Second, in a world of liberalised capital flows, saving acts as a constraint on investment and growth for the world as a whole but less so for an individual country, as capital flows from countries with excess saving to those where profitable investment exceeds domestic saving.
Yet, reliance on foreign saving is not costless since a country with growing external liabilities will face higher real interest rates, a depreciating real exchange rate, and perhaps, a higher degree of economic uncertainty.
Third, in many industrial countries, declining national saving rates are primarily a consequence of lower government saving, suggesting the need for reduced fiscal imbalances. There is also some evidence that the causation between higher national saving and faster growth may run both ways.
While many cross-country regressions identify the saving rate as one of the principal growth determinants, several recent studies suggest that faster growth also leads, with some lag, to a higher saving rate.
Fourth, recent evidence suggests that, provided inflation is kept close to its target in the medium term, policy which tolerates some short-term deviations of inflation from its target can reduce fluctuations in real output and thereby generate a higher long-run output level than a policy with the sole goal of keeping inflation close to its target.
Fifth, because monetary policy determines inflation in the long run, a key role of monetary policy in influencing growth depends on the relationship between inflation and growth.

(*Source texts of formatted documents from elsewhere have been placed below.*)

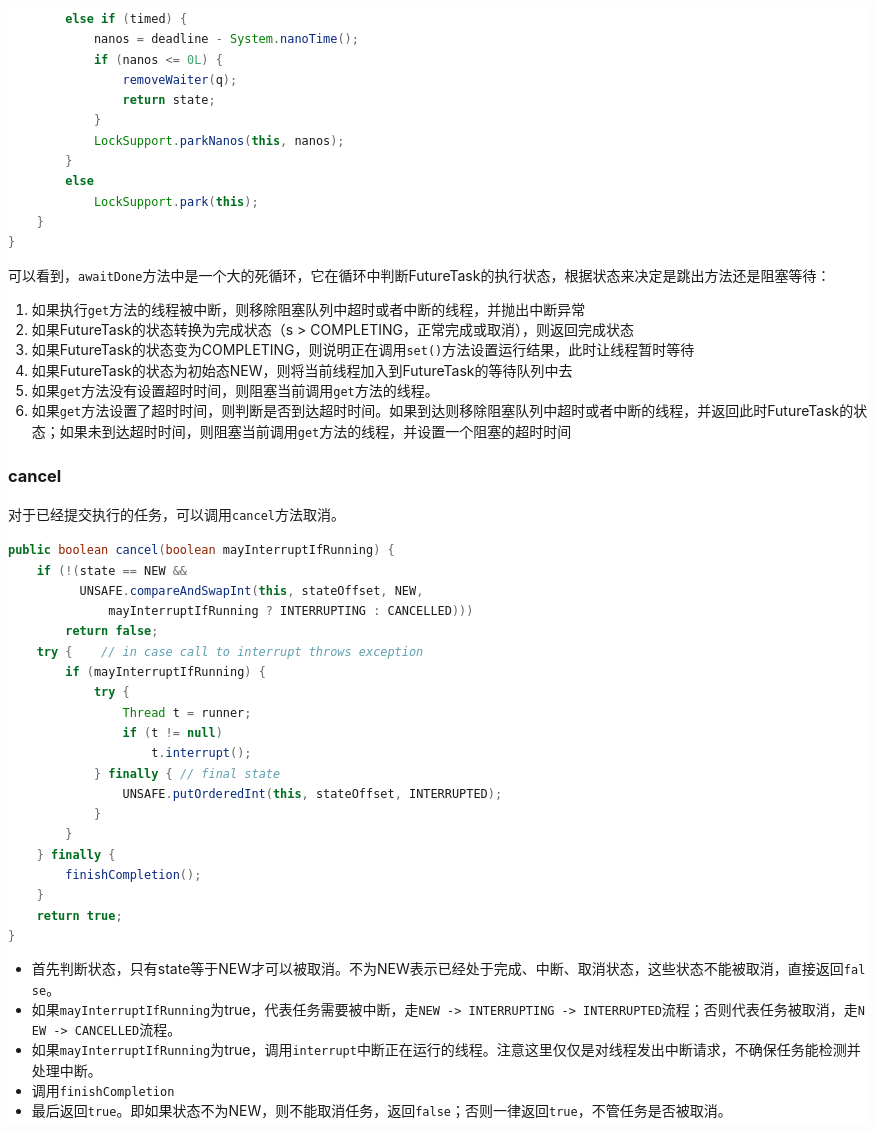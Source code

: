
```java
        else if (timed) {
            nanos = deadline - System.nanoTime();
            if (nanos <= 0L) {
                removeWaiter(q);
                return state;
            }
            LockSupport.parkNanos(this, nanos);
        }
        else
            LockSupport.park(this);
    }
}
```

可以看到，`awaitDone`方法中是一个大的死循环，它在循环中判断FutureTask的执行状态，根据状态来决定是跳出方法还是阻塞等待：

1. 如果执行`get`方法的线程被中断，则移除阻塞队列中超时或者中断的线程，并抛出中断异常
2. 如果FutureTask的状态转换为完成状态（s > COMPLETING，正常完成或取消），则返回完成状态
3. 如果FutureTask的状态变为COMPLETING，则说明正在调用`set()`方法设置运行结果，此时让线程暂时等待
4. 如果FutureTask的状态为初始态NEW，则将当前线程加入到FutureTask的等待队列中去
5. 如果`get`方法没有设置超时时间，则阻塞当前调用`get`方法的线程。
6. 如果`get`方法设置了超时时间，则判断是否到达超时时间。如果到达则移除阻塞队列中超时或者中断的线程，并返回此时FutureTask的状态；如果未到达超时时间，则阻塞当前调用`get`方法的线程，并设置一个阻塞的超时时间

### cancel

对于已经提交执行的任务，可以调用`cancel`方法取消。

```java
public boolean cancel(boolean mayInterruptIfRunning) {
    if (!(state == NEW &&
          UNSAFE.compareAndSwapInt(this, stateOffset, NEW,
              mayInterruptIfRunning ? INTERRUPTING : CANCELLED)))
        return false;
    try {    // in case call to interrupt throws exception
        if (mayInterruptIfRunning) {
            try {
                Thread t = runner;
                if (t != null)
                    t.interrupt();
            } finally { // final state
                UNSAFE.putOrderedInt(this, stateOffset, INTERRUPTED);
            }
        }
    } finally {
        finishCompletion();
    }
    return true;
}
```

- 首先判断状态，只有state等于NEW才可以被取消。不为NEW表示已经处于完成、中断、取消状态，这些状态不能被取消，直接返回`false`。
- 如果`mayInterruptIfRunning`为true，代表任务需要被中断，走`NEW -> INTERRUPTING -> INTERRUPTED`流程；否则代表任务被取消，走`NEW -> CANCELLED`流程。
- 如果`mayInterruptIfRunning`为true，调用`interrupt`中断正在运行的线程。注意这里仅仅是对线程发出中断请求，不确保任务能检测并处理中断。
- 调用`finishCompletion`
- 最后返回`true`。即如果状态不为NEW，则不能取消任务，返回`false`；否则一律返回`true`，不管任务是否被取消。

Although most economists believe even moderate rates of inflation adversely affect growth, unambiguous evidence has been difficult to come by.
While there is still professional disagreement on the robustness of the empirical evidence, it does appear that higher inflation, and the associated increased uncertainty about future inflation, adversely affects growth.
Is there some action the government of Malta could take that would lead the Maltese economy to grow like Taiwan's or Singapore's? If so, what, exactly? The importance of this question could hardly be exaggerated. A positive answer would be the academic equivalent of possessing a magic ability to transform everything into pure gold. Much like many naïve people expect EU membership to transform Malta's economy almost overnight.
My conclusion is that nobody really has or knows what the right formula for fast economic growth is. Copying successful countries might help, but could in certain circumstances be counter-productive. Alas, there is no guarantee that what works in other countries will work in Malta.
We can only work it out for ourselves or stumble on it accidentally. Forget the magic wand from the EU or anywhere else.